Russia gave up the strategically important city of Lyman in the Donetsk region in another defeat by the Ukrainian army. The armed forces had been withdrawn because of the risk of encirclement, Russian Defense Ministry spokesman Igor Konashenkov said in Moscow on Saturday. Ukrainian authorities had previously spoken of around 5,000 encircled Russian soldiers.

For weeks Lyman had been fought bitterly. After the defeat in the North Ukrainian region Kharkiv and their withdrawal from there, the Russian troops tried to establish a new front line along the Oskil and Severskyi Donets rivers. Lyman as the nearest town across from the Sloviansk conurbation held by Kyiv – Kramatorsk was considered important in this regard. On the one hand, to be able to launch attacks in the north of the Donbass region, on the other hand as a barrier for a Ukrainian counter-offensive.

Blue and yellow national flag hoisted

After intense fighting, the city has now fallen. Ukrainian units hoisted the blue and yellow national flag in Lyman. The Ukrainians had previously taken the city in the pliers. Attacks were launched from the west as well as from the north and south. The Russians’ only supply and retreat link to the east via Zarichne and Torske came under fire from the Ukrainian artillery. Under these circumstances, it is unclear how many Russian soldiers died or were taken prisoner.

Because: According to their own statements, the Ukrainian troops had at times surrounded around 5,000 Russian soldiers. That was the status on Saturday morning, said the Ukrainian head of administration Luhansk, Serhiy Hajdaj, with. “The occupiers asked their leaders to come out if they could, and they were rebuffed,” he said. “They now have three options: either they can try to break out, or they surrender. Or they all die together. There are about 5,000 of them, there is no exact number.”

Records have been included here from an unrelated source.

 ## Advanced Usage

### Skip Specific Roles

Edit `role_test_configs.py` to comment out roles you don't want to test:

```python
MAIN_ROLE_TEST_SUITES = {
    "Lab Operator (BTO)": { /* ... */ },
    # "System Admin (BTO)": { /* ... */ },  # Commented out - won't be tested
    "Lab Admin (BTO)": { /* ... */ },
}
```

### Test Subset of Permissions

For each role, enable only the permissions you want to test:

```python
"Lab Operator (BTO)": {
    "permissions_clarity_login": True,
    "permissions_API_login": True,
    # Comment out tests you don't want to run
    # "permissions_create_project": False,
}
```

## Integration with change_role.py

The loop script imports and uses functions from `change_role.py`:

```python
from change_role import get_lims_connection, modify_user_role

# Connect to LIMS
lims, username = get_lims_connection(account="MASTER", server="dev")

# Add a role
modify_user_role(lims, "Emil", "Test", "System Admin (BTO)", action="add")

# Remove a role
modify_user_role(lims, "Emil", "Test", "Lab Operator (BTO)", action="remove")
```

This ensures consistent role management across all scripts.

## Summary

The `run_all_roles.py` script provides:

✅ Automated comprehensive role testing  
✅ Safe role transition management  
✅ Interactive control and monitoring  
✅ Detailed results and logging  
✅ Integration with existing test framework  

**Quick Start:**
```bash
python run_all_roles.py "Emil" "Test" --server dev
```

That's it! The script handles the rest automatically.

Strategically extremely important

Hajdaj said there had never been such a number of encircled Russians in the war. After the Russian defeat in Kharkiv, Lyman was considered so important that the Russian leadership wanted to hold the city for as long as possible, at least until the declaration of the annexation of the four Ukrainian regions of Cherson, DonetskLuhansk and Zaporizhia.

Russian President Vladimir Putin announced the annexation at a ceremony on Friday Kremlin explained. No state recognizes this breach of international law. Ukrainian President Volodymyr Zelenskyy had announced that all occupied territories would be liberated. To do this, he relies on heavy weapons from the West and on military advisors from the NATO countries.

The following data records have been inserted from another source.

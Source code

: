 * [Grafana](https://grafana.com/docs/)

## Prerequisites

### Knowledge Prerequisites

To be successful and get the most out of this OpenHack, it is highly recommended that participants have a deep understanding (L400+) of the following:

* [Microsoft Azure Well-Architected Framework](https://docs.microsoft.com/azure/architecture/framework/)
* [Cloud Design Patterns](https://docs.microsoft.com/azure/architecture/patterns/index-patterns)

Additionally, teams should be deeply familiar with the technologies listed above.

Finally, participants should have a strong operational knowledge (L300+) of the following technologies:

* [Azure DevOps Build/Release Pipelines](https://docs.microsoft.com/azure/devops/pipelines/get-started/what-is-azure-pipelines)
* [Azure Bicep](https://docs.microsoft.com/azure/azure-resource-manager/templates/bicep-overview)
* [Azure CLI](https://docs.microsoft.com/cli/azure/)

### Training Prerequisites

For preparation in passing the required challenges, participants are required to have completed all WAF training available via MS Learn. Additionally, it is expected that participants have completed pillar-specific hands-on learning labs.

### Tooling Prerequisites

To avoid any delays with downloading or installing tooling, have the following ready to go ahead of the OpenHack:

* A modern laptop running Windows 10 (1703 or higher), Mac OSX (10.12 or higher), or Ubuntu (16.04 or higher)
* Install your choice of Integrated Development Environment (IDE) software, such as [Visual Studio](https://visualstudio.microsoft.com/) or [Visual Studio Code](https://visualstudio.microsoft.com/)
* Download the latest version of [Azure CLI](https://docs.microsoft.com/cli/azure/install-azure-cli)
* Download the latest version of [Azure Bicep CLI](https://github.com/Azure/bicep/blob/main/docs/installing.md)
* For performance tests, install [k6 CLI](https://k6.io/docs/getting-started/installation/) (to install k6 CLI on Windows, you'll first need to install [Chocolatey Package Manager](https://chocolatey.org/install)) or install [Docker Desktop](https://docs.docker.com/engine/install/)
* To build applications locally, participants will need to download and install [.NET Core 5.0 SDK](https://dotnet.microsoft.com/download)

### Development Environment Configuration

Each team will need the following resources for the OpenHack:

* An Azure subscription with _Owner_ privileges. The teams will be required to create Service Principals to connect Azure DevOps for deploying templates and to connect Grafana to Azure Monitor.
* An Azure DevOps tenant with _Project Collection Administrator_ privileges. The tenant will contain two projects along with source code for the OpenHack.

Road to Kreminna and Swatowe open

With the fall of Lyman, the path to Kreminna and Svatowe opened up for the Ukrainian troops. Both cities are located in the Luhansk region and – especially Swatowe – are considered important transport hubs. This would be a devastating signal for the Kremlin. At the beginning of the summer, the Russian army declared the Luhansk region “liberated”.

Kadyrov demands Colonel-General Lapin’s dismissal

On the Russian side, the renewed defeat caused bitter comments: On his Telegram channel, Chechen ruler Ramzan Kadyrov demanded that Colonel General Alexander Lapin, who was responsible for the front section, be deposed, demoted and sent to the front as a simple soldier. The problems in Lyman were reported two weeks ago. “A week later, Lapin moves his staff to Starobilsk, more than 100 kilometers from his subordinates, and slips away to Luhansk himself. How can you command your units operationally when you are 150 kilometers away,” Kadyrov said indignantly.

The Russian political scientist Abbas Galliamov, who is critical of the Kremlin, explained smugly: “Yesterday they connected Lyman to Russia “forever” in order to evacuate (the city) today”.